Unbelievably, they continue to pretend that their staunch opposition to additional taxes that could be used to fund alternative energy programs is offered in the interest of our nation. Such a claim would be laughable if it weren’t responsible for so much pain and suffering among average Americans.

The power of money is so great and pervasive in Washington, D.C. that we ordinary citizens stand absolutely zero chance of making any change by directly attacking those most responsible. There is only one way that the Republican party will shed its recent conversion to the role of corporate concubine and that is if it is pressured to do so from within.
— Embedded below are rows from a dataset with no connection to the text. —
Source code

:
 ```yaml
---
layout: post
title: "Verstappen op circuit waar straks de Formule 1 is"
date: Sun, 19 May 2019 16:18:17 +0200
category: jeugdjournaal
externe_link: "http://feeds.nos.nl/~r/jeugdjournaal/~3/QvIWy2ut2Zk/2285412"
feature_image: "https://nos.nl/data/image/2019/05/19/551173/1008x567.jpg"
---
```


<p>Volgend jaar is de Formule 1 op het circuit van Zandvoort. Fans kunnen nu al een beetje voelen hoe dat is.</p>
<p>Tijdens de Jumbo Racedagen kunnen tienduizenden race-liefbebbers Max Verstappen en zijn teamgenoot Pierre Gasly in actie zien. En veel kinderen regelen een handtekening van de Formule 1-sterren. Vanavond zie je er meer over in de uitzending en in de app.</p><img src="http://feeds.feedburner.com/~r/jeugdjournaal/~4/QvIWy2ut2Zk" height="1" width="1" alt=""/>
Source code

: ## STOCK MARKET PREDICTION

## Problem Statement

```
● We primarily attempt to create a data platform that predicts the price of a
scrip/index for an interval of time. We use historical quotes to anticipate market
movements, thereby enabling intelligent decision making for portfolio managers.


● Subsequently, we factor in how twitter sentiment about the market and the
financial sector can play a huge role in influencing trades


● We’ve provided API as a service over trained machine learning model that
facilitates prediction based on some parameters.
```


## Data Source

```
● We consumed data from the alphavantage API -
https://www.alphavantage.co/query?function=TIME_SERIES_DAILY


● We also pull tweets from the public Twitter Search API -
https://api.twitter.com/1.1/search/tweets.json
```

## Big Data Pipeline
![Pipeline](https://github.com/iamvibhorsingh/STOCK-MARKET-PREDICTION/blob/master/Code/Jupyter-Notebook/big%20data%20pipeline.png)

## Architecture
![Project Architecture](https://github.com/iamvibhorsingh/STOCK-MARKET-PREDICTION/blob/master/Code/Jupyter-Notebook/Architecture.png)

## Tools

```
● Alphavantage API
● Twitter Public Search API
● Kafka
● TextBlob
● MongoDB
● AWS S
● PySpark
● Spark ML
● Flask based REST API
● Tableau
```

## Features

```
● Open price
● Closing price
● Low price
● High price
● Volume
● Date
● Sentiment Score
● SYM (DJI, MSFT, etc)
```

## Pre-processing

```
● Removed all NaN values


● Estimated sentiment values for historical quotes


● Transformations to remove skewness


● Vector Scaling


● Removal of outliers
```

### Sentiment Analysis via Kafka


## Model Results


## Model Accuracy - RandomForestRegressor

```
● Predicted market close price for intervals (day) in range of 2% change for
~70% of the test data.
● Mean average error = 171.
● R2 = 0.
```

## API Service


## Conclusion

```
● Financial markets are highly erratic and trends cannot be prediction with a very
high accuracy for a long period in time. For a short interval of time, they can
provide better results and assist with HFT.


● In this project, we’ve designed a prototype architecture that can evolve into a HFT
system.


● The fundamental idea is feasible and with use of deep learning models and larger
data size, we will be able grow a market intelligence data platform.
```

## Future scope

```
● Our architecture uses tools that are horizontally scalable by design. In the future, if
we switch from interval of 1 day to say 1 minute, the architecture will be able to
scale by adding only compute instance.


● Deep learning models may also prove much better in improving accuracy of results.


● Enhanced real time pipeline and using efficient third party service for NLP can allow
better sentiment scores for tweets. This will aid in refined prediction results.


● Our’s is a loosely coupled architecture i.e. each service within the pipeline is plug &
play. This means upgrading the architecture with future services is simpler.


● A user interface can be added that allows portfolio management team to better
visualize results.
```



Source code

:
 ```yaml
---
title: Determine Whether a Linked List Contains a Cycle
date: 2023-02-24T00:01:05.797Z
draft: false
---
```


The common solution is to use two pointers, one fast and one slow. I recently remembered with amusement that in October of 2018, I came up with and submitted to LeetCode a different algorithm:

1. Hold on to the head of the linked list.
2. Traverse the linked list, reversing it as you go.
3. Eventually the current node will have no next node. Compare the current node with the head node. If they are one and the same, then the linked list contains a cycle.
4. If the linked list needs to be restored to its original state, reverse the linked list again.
If hard-working Americans, especially those who believed in the fiscal conservatism and honor of the pre-Newt Gingrich Republican Party, can bring themselves to send a message at the ballot box this November, the party would heal itself in record time.

A single election cycle in which Republicans in ALL races, national, state and local were turned out of office in protest against the cancer that has overtaken the party would cause the party to find its way again. This will be extraordinarily difficult to do because it will mean voting against some good people.

Not all members of the Republican Party are to blame for the cancer, but ONLY members of the party can excise it. In order for that to happen, there must be a certain amount of political pain felt by both candidates and voting Republicans. Sadly, without that pain, America’s middle class will continue to be victims of the unholy alliance between corporate greed and the National Republican Party.